The next steps would be problematic. Putin will not want to give up a measure of control over eastern Ukraine. Although it might be tempting for Poroshenko to declare it a Russian-occupied territory and wash his hands of it, he won the presidential election in May on a promise to keep Ukraine together. Hence, there will have to be further negotiations on issues that are much harder for both sides to agree on than Putin’s lenient ceasefire terms. There is every chance that the ceasefire will break down as the political talks fail, and that Poroshenko’s plan to hold a parliamentary election in October will fall through.
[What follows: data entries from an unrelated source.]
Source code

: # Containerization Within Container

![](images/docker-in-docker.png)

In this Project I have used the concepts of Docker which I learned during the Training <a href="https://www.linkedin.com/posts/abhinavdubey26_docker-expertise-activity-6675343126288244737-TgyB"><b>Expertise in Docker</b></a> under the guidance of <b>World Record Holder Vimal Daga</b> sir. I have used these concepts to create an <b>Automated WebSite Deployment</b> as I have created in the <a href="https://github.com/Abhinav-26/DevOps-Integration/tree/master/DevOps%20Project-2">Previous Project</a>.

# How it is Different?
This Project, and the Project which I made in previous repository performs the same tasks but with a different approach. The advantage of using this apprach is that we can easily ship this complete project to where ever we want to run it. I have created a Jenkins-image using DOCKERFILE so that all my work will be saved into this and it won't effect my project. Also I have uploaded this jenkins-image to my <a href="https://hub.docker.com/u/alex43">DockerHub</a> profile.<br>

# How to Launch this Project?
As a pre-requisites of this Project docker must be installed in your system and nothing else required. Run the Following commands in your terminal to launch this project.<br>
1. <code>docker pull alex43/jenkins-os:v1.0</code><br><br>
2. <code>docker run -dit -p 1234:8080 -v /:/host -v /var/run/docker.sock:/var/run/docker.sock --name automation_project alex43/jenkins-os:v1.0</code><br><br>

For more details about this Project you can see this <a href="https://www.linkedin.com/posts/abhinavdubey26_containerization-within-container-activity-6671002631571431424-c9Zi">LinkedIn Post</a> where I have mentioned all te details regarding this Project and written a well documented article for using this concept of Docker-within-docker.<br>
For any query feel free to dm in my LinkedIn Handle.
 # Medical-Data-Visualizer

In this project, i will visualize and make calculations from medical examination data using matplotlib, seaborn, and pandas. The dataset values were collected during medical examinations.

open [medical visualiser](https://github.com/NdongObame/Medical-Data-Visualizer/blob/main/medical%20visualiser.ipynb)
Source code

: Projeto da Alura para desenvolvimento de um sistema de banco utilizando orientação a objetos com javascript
For now, however, the steps Putin proposes must be taken. The U.S. and Europe should back them, too. Not even Ukraine’s biggest champions, such as U.S. Senator Robert Menendez, the chairman of the Foreign Relations Committee, who dares to call Russia’s actions an invasion, are prepared to raise the possibility of sending NATO troops to Kiev’s rescue. If the U.S. and Europe won’t fight, they should at least support a stop to the war.

By strange coincidence, I know a Menendez in Donetsk. His first name is Enrique, and he’s of Spanish descent: His grandfather ended up in the Soviet Union after Spain’s civil war in the 1930s. A successful internet marketer, Enrique hasn’t been working much lately because he has stubbornly refused to leave Donetsk. He sent his family away to the neighboring Dnepropetrovsk region, where they are considered refugees, and made it his business to help people suffering from the conflict. He has almost depleted his savings, and every night, as he goes to bed, he hears shelling. Buildings in his neighborhood have been destroyed, and he has narrowly escaped death a few times. Enrique took part in pro-Kiev rallies back in March, but now he just wants the shelling to stop.

“War has come to our homes and I can see from people’s mood that most just want peace, no matter under whose protectorate,” Enrique wrote … last month. “Peaceful life is an enormous value that one tends to take for granted when one has it.”

I asked Enrique what he thought of the American Menendez’s proposals to arm Ukraine so it could fend off the invasion. Bad idea, he said: “There will be no Ukraine then. Russia will stop at its western border.”

I’d like Enrique to stop hearing those explosions every night. What happens next is somehow less important, although I’d favor an arrangement that would allow him to bring his family back and start working again.